Top of Dataset extract
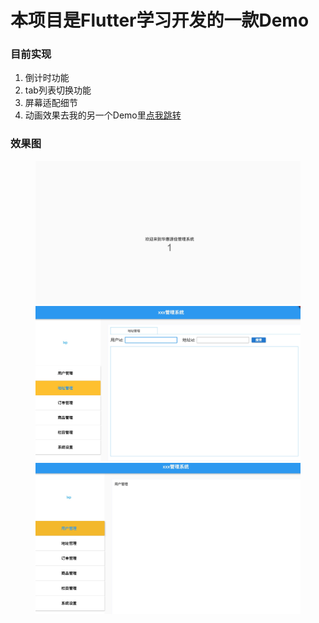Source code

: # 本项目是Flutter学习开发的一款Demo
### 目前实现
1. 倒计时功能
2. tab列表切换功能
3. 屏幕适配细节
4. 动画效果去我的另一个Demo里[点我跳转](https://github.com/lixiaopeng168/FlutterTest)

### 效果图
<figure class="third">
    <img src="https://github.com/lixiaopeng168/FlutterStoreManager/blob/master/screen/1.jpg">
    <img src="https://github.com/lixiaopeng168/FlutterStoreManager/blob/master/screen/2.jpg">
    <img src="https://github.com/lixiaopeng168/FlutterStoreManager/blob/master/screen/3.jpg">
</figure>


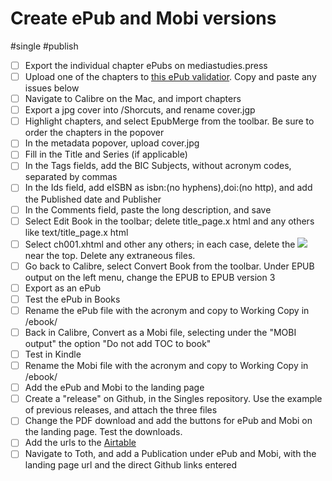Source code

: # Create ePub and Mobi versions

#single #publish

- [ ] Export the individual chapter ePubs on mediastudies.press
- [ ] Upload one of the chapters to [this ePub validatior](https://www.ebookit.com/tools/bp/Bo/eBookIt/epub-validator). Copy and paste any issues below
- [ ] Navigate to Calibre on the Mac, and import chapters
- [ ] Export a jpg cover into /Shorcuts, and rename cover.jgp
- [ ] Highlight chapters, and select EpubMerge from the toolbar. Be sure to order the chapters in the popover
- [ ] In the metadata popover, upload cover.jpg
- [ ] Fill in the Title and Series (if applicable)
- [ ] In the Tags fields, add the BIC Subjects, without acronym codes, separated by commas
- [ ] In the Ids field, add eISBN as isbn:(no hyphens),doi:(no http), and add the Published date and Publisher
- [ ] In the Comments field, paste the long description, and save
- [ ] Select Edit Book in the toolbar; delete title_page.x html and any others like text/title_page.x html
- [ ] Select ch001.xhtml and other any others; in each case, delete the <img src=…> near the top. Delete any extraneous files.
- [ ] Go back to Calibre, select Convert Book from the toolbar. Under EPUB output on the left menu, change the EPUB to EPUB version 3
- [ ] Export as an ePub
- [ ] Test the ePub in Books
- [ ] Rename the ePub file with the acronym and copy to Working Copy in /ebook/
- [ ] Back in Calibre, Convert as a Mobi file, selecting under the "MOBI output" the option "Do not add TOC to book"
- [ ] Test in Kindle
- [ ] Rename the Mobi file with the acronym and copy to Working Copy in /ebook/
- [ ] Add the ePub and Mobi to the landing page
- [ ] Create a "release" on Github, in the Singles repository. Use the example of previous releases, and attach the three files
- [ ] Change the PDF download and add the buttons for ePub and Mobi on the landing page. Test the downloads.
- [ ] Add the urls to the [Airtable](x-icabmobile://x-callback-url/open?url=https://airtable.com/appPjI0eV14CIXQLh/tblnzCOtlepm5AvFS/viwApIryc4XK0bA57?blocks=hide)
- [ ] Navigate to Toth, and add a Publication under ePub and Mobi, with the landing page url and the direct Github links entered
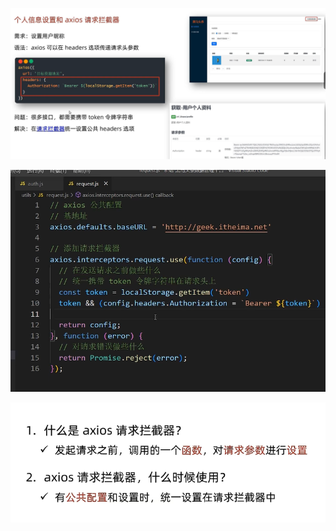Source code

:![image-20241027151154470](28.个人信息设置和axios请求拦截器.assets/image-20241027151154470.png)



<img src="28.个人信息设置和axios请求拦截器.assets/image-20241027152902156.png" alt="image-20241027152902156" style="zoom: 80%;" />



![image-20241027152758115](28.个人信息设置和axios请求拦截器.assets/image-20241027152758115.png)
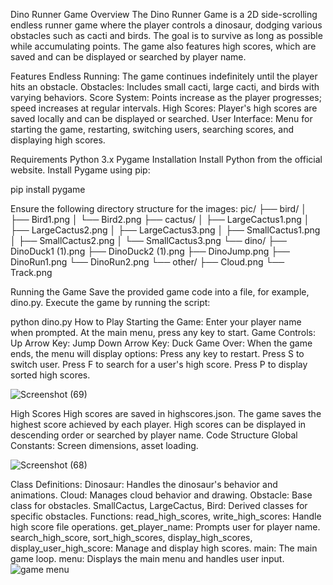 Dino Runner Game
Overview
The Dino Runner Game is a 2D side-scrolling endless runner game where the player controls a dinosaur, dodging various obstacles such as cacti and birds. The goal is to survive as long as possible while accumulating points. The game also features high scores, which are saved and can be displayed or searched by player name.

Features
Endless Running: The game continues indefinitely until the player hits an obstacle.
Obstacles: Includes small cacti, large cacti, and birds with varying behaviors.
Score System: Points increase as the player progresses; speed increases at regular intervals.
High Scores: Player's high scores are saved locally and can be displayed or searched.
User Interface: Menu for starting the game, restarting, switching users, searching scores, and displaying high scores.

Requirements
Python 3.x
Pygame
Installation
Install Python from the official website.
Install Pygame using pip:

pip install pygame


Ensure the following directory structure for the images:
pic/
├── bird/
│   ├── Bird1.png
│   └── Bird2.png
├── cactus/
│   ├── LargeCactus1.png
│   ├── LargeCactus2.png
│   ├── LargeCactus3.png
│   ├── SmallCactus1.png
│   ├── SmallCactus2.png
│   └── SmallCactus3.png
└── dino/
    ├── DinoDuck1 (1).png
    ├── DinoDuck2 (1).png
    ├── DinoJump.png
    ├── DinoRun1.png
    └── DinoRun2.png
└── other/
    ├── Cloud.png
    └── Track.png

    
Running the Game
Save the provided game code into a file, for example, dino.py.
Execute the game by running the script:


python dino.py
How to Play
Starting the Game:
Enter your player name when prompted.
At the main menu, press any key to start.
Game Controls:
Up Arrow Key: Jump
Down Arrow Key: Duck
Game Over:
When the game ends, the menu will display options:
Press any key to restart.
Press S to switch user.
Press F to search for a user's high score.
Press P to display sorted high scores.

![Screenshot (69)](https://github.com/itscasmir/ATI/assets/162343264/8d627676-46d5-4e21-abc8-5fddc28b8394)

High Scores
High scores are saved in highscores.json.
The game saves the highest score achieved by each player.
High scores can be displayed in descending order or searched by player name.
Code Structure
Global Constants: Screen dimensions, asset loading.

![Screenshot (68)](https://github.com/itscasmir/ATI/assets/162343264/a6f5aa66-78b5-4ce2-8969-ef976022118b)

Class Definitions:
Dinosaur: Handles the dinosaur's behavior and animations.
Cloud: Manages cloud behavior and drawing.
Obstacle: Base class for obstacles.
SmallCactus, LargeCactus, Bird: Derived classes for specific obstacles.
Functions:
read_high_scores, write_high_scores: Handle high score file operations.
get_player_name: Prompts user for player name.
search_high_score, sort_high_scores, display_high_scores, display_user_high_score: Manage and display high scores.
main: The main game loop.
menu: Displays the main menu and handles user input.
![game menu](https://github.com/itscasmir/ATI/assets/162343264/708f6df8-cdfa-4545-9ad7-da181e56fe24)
Bottom of Dataset extract
Task statement
Exact copy, no pictures: reproduce every record above.

Problem solution
Source code

: # 本项目是Flutter学习开发的一款Demo
### 目前实现
1. 倒计时功能
2. tab列表切换功能
3. 屏幕适配细节
4. 动画效果去我的另一个Demo里[点我跳转](https://github.com/lixiaopeng168/FlutterTest)

### 效果图
<figure class="third">
    <img src="https://github.com/lixiaopeng168/FlutterStoreManager/blob/master/screen/1.jpg">
    <img src="https://github.com/lixiaopeng168/FlutterStoreManager/blob/master/screen/2.jpg">
    <img src="https://github.com/lixiaopeng168/FlutterStoreManager/blob/master/screen/3.jpg">
</figure>


Source code

: # Create ePub and Mobi versions

#single #publish

- [ ] Export the individual chapter ePubs on mediastudies.press
- [ ] Upload one of the chapters to [this ePub validatior](https://www.ebookit.com/tools/bp/Bo/eBookIt/epub-validator). Copy and paste any issues below
- [ ] Navigate to Calibre on the Mac, and import chapters
- [ ] Export a jpg cover into /Shorcuts, and rename cover.jgp
- [ ] Highlight chapters, and select EpubMerge from the toolbar. Be sure to order the chapters in the popover
- [ ] In the metadata popover, upload cover.jpg
- [ ] Fill in the Title and Series (if applicable)
- [ ] In the Tags fields, add the BIC Subjects, without acronym codes, separated by commas
- [ ] In the Ids field, add eISBN as isbn:(no hyphens),doi:(no http), and add the Published date and Publisher
- [ ] In the Comments field, paste the long description, and save
- [ ] Select Edit Book in the toolbar; delete title_page.x html and any others like text/title_page.x html
- [ ] Select ch001.xhtml and other any others; in each case, delete the <img src=…> near the top. Delete any extraneous files.
- [ ] Go back to Calibre, select Convert Book from the toolbar. Under EPUB output on the left menu, change the EPUB to EPUB version 3
- [ ] Export as an ePub
- [ ] Test the ePub in Books
- [ ] Rename the ePub file with the acronym and copy to Working Copy in /ebook/
- [ ] Back in Calibre, Convert as a Mobi file, selecting under the "MOBI output" the option "Do not add TOC to book"
- [ ] Test in Kindle
- [ ] Rename the Mobi file with the acronym and copy to Working Copy in /ebook/
- [ ] Add the ePub and Mobi to the landing page
- [ ] Create a "release" on Github, in the Singles repository. Use the example of previous releases, and attach the three files
- [ ] Change the PDF download and add the buttons for ePub and Mobi on the landing page. Test the downloads.
- [ ] Add the urls to the [Airtable](x-icabmobile://x-callback-url/open?url=https://airtable.com/appPjI0eV14CIXQLh/tblnzCOtlepm5AvFS/viwApIryc4XK0bA57?blocks=hide)
- [ ] Navigate to Toth, and add a Publication under ePub and Mobi, with the landing page url and the direct Github links entered
Source code

:![image-20241027151154470](28.个人信息设置和axios请求拦截器.assets/image-20241027151154470.png)



<img src="28.个人信息设置和axios请求拦截器.assets/image-20241027152902156.png" alt="image-20241027152902156" style="zoom: 80%;" />



![image-20241027152758115](28.个人信息设置和axios请求拦截器.assets/image-20241027152758115.png)
 Dino Runner Game
Overview
The Dino Runner Game is a 2D side-scrolling endless runner game where the player controls a dinosaur, dodging various obstacles such as cacti and birds. The goal is to survive as long as possible while accumulating points. The game also features high scores, which are saved and can be displayed or searched by player name.

Features
Endless Running: The game continues indefinitely until the player hits an obstacle.
Obstacles: Includes small cacti, large cacti, and birds with varying behaviors.
Score System: Points increase as the player progresses; speed increases at regular intervals.
High Scores: Player's high scores are saved locally and can be displayed or searched.
User Interface: Menu for starting the game, restarting, switching users, searching scores, and displaying high scores.

Requirements
Python 3.x
Pygame
Installation
Install Python from the official website.
Install Pygame using pip:

pip install pygame


Ensure the following directory structure for the images:
pic/
├── bird/
│   ├── Bird1.png
│   └── Bird2.png
├── cactus/
│   ├── LargeCactus1.png
│   ├── LargeCactus2.png
│   ├── LargeCactus3.png
│   ├── SmallCactus1.png
│   ├── SmallCactus2.png
│   └── SmallCactus3.png
└── dino/
    ├── DinoDuck1 (1).png
    ├── DinoDuck2 (1).png
    ├── DinoJump.png
    ├── DinoRun1.png
    └── DinoRun2.png
└── other/
    ├── Cloud.png
    └── Track.png

    
Running the Game
Save the provided game code into a file, for example, dino.py.
Execute the game by running the script:


python dino.py
How to Play
Starting the Game:
Enter your player name when prompted.
At the main menu, press any key to start.
Game Controls:
Up Arrow Key: Jump
Down Arrow Key: Duck
Game Over:
When the game ends, the menu will display options:
Press any key to restart.
Press S to switch user.
Press F to search for a user's high score.
Press P to display sorted high scores.

![Screenshot (69)](https://github.com/itscasmir/ATI/assets/162343264/8d627676-46d5-4e21-abc8-5fddc28b8394)

High Scores
High scores are saved in highscores.json.
The game saves the highest score achieved by each player.
High scores can be displayed in descending order or searched by player name.
Code Structure
Global Constants: Screen dimensions, asset loading.

![Screenshot (68)](https://github.com/itscasmir/ATI/assets/162343264/a6f5aa66-78b5-4ce2-8969-ef976022118b)

Class Definitions:
Dinosaur: Handles the dinosaur's behavior and animations.
Cloud: Manages cloud behavior and drawing.
Obstacle: Base class for obstacles.
SmallCactus, LargeCactus, Bird: Derived classes for specific obstacles.
Functions:
read_high_scores, write_high_scores: Handle high score file operations.
get_player_name: Prompts user for player name.
search_high_score, sort_high_scores, display_high_scores, display_user_high_score: Manage and display high scores.
main: The main game loop.
menu: Displays the main menu and handles user input.
![game menu](https://github.com/itscasmir/ATI/assets/162343264/708f6df8-cdfa-4545-9ad7-da181e56fe24)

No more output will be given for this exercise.